The gold standard for diagnosing acute rejection in kidney transplant recipients is tissue biopsy. Indications to pursue graft biopsy over concern for acute rejection include either an acute, otherwise unexplained deterioration in graft function or the presence of a biomarker consistent with acute rejection.
Histologic criteria for diagnosing acute allograft rejection
Acute T cell–mediated rejection (TCR)
- Ia: >25% Interstitial inflammation with moderate tubulitis (t2)
- Ib: >25% Interstitial inflammation with severe tubulitis (t3)

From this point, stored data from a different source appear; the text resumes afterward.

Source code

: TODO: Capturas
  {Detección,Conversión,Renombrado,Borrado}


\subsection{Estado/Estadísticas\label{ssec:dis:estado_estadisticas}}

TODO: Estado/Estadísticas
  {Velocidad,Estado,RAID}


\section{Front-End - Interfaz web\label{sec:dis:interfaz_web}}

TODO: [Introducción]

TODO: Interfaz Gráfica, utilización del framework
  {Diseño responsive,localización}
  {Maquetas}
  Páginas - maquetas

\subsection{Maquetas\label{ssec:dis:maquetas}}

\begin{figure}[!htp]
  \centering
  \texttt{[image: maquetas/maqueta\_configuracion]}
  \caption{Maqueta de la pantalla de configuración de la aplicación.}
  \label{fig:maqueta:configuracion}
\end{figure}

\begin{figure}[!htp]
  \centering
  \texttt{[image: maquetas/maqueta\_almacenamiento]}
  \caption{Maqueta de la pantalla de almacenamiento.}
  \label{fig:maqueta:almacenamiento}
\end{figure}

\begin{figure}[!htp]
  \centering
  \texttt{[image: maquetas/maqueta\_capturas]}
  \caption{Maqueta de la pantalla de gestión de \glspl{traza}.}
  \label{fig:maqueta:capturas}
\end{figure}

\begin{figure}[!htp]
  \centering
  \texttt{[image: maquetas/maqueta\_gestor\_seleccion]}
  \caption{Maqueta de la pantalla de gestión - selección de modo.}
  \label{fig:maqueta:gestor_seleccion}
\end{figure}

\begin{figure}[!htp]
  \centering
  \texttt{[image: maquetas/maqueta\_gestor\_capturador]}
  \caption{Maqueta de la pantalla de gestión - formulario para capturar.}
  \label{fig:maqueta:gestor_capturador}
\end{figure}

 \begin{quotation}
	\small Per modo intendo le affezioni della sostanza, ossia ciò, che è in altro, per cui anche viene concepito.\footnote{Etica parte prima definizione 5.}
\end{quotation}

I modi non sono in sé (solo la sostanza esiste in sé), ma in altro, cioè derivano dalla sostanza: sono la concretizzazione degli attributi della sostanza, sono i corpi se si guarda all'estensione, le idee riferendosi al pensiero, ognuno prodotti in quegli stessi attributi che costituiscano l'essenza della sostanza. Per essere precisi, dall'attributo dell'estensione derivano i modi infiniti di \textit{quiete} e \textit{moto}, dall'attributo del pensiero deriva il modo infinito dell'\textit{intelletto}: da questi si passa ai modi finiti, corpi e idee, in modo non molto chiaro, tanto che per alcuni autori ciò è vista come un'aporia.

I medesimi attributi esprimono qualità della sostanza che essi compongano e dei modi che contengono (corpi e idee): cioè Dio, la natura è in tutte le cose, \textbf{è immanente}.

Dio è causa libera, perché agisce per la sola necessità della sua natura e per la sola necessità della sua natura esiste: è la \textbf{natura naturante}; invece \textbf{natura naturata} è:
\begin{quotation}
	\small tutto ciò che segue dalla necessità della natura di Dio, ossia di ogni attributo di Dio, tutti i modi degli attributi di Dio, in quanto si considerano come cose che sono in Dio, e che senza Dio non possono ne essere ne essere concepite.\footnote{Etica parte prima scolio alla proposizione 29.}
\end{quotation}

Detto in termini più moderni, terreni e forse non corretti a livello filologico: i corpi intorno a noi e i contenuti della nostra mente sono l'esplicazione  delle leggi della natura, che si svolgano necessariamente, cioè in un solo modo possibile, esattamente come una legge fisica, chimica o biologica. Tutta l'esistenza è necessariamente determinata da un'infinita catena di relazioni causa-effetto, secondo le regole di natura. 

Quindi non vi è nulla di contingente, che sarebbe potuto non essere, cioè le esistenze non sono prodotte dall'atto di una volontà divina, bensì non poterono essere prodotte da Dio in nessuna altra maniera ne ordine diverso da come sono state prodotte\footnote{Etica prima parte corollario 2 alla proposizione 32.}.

- IIa: Mild-to-moderate intimal arteritis (v1)
- IIb: Severe intimal arteritis (v2)
- III: Transmural arteritis and/or fibrinoid necrosis
Acute antibody-mediated rejection (AMR): all three criteria below required
- Histologic evidence of tissue injury including one or more of the following:
- Microvascular inflammation (g>0 and/or ptc>0)
- Arteritis (v>0)
- Thrombotic microangiopathy
- Acute tubular injury
- Evidence of current/recent antibody interaction with endothelium including one or more of the following:
- Positive C4d staining of peritubular capillaries
- Moderate microvascular inflammation (g+ptc ≥2)
- Increased expression of gene transcripts in biopsy tissue strongly associated with AMR
- Serologic evidence of donor-specific antibodies (DSA)
- Positive C4d staining or presence of AMR-associated gene transcripts may substitute for DSA
References:
- Cooper JE. Evaluation and Treatment of Acute Rejection in Kidney Allografts. Clin J Am Soc Nephrol. 2020 Mar 6;15(3):430-438. [Medline]
- Singh N, Samant H, Hawxby A, Samaniego MD. Biomarkers of rejection in kidney transplantation. Curr Opin Organ Transplant. 2019 Feb;24(1):103-110. [Medline]
Created Mar 17, 2022.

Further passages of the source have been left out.